#### About this exercise
Take each line of the data that contains the string "textwidth" and copy it.

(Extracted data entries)
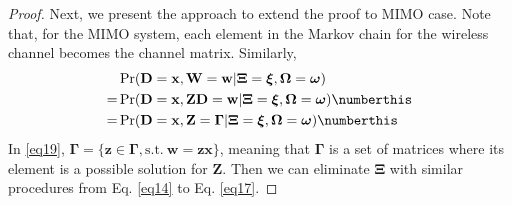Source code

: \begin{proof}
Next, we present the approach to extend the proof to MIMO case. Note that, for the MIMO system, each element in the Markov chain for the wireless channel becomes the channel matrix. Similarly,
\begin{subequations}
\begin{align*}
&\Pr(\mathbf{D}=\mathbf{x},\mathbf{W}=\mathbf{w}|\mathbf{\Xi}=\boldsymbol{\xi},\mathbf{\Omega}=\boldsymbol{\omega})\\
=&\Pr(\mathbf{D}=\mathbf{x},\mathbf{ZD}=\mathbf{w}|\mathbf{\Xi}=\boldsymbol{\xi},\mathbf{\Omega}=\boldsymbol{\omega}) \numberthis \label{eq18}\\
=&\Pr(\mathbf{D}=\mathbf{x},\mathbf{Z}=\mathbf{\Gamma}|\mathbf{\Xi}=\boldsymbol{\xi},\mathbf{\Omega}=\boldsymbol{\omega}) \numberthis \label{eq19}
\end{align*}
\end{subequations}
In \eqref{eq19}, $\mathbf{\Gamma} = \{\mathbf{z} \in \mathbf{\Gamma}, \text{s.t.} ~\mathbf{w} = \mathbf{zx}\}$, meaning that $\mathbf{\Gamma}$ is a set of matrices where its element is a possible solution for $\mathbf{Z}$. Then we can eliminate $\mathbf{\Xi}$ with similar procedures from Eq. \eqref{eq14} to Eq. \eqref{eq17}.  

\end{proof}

...

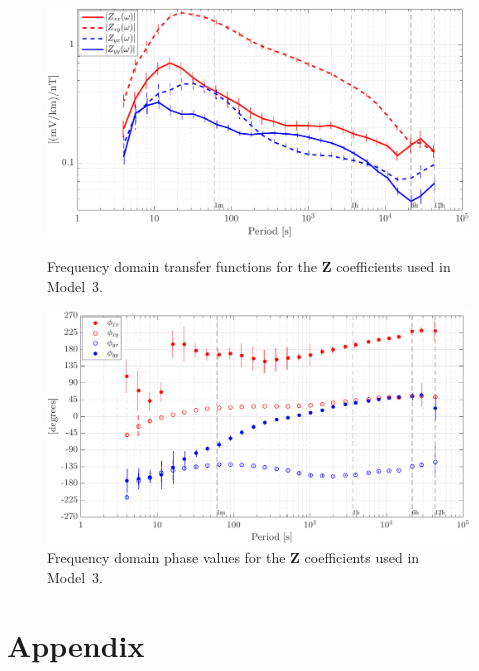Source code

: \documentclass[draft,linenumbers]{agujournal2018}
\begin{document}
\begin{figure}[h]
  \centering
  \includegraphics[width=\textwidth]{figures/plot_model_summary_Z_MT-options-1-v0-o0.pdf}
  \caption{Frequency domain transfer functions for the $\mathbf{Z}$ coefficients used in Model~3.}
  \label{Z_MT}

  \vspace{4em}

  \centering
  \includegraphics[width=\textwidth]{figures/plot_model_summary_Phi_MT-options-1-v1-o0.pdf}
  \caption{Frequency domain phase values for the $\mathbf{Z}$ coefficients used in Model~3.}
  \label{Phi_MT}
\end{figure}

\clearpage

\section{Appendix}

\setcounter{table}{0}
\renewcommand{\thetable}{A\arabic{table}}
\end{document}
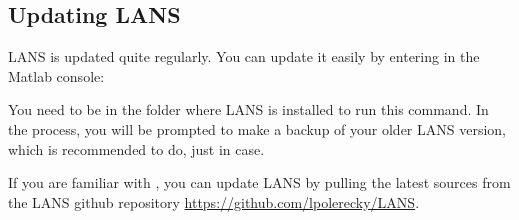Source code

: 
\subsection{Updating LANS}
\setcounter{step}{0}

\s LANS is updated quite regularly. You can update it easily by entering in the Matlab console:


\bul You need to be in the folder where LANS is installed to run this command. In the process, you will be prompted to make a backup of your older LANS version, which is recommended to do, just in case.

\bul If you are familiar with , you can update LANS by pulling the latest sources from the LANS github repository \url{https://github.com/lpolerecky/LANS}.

#### Problem solution
  \includegraphics[width=\textwidth]{figures/plot_model_summary_Z_MT-options-1-v0-o0.pdf}
  \includegraphics[width=\textwidth]{figures/plot_model_summary_Phi_MT-options-1-v1-o0.pdf}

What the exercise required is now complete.